Prompt: Check every line of the entries for the string "github" and return the ones that contain it.

Given information:
┄┄┄┄┄┄┄┄┄┄
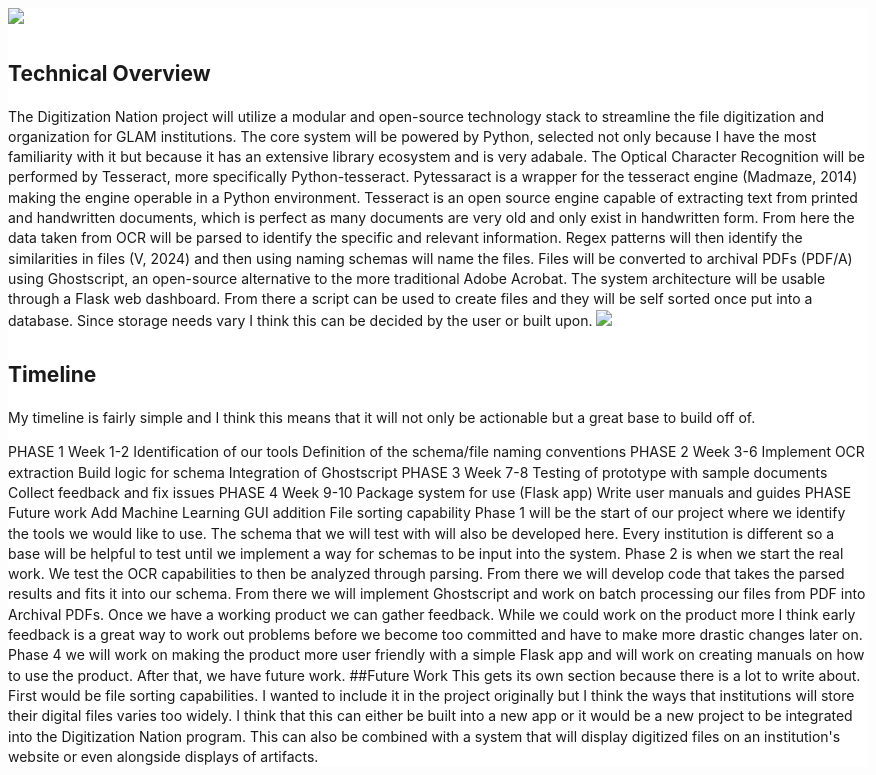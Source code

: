 ![](https://github.com/OREL-group/Project-Management/blob/main/FINAL%20PAPERS/Open%20Canvas%20(IS%20340).png) 
## Technical Overview
The Digitization Nation project will utilize a modular and open-source technology stack to streamline the file digitization and organization for GLAM institutions.  The core system will be powered by Python, selected not only because I have the most familiarity with it but because it has an extensive library ecosystem and is very adabale.  The Optical Character Recognition will be performed by Tesseract, more specifically Python-tesseract.  Pytessaract is a wrapper for the tesseract engine (Madmaze, 2014) making the engine operable in a Python environment.  Tesseract is an open source engine capable of extracting text from printed and handwritten documents, which is perfect as many documents are very old and only exist in handwritten form. From here the data taken from OCR will be parsed to identify the specific and relevant information.  Regex patterns will then identify the similarities in files (V, 2024) and then using naming schemas will name the files.  Files will be converted to archival PDFs (PDF/A) using Ghostscript, an open-source alternative to the more traditional Adobe Acrobat.  The system architecture will be usable through a Flask web dashboard.  From there a script can be used to create files and they will be self sorted once put into a database.  Since storage needs vary I think this can be decided by the user or built upon.
 ![](https://github.com/OREL-group/Project-Management/blob/main/FINAL%20PAPERS/IMG_0799.png) 

## Timeline
My timeline is fairly simple and I think this means that it will not only be actionable but a great base to build off of.

PHASE 1 Week 1-2
Identification of our tools
Definition of the schema/file naming conventions
PHASE 2 Week 3-6
Implement OCR extraction
Build logic for schema
Integration of Ghostscript
PHASE 3 Week 7-8
Testing of prototype with sample documents
Collect feedback and fix issues
PHASE 4 Week 9-10
Package system for use (Flask app)
Write user manuals and guides
PHASE Future work
Add Machine Learning
GUI addition
File sorting capability
	Phase 1 will be the start of our project where we identify the tools we would like to use.  The schema that we will test with will also be developed here.  Every institution is different so a base will be helpful to test until we implement a way for schemas to be input into the system.  Phase 2 is when we start the real work.  We test the OCR capabilities to then be analyzed through parsing.  From there we will develop code that takes the parsed results and fits it into our schema.  From there we will implement Ghostscript and work on batch processing our files from PDF into Archival PDFs.  Once we have a working product we can gather feedback.  While we could work on the product more I think early feedback is a great way to work out problems before we become too committed and have to make more drastic changes later on.  Phase 4 we will work on making the product more user friendly with a simple Flask app and will work on creating manuals on how to use the product.  After that, we have future work.
##Future Work
	This gets its own section because there is a lot to write about.  First would be file sorting capabilities.  I wanted to include it in the project originally but I think the ways that institutions will store their digital files varies too widely.  I think that this can either be built into a new app or it would be a new project to be integrated into the Digitization Nation program.  This can also be combined with a system that will display digitized files on an institution's website or even alongside displays of artifacts.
┄┄┄┄┄┄┄┄┄┄
Result of the task:
: ![](https://github.com/OREL-group/Project-Management/blob/main/FINAL%20PAPERS/Open%20Canvas%20(IS%20340).png) 
 ![](https://github.com/OREL-group/Project-Management/blob/main/FINAL%20PAPERS/IMG_0799.png) 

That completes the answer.